The records that follow are to be given again exactly. Do not carry over any image.

─── DATA SUPPLIED ───

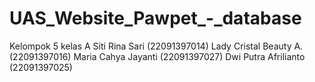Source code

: # UAS_Website_Pawpet_-_database
Kelompok 5 kelas A
Siti Rina Sari          (22091397014)
Lady Cristal Beauty A.  (22091397016)
Maria Cahya Jayanti  		(22091397027)
Dwi Putra Afrilianto   	(22091397025)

───

*RESULT*
Source code

: # UAS_Website_Pawpet_-_database
Kelompok 5 kelas A
Siti Rina Sari          (22091397014)
Lady Cristal Beauty A.  (22091397016)
Maria Cahya Jayanti  		(22091397027)
Dwi Putra Afrilianto   	(22091397025)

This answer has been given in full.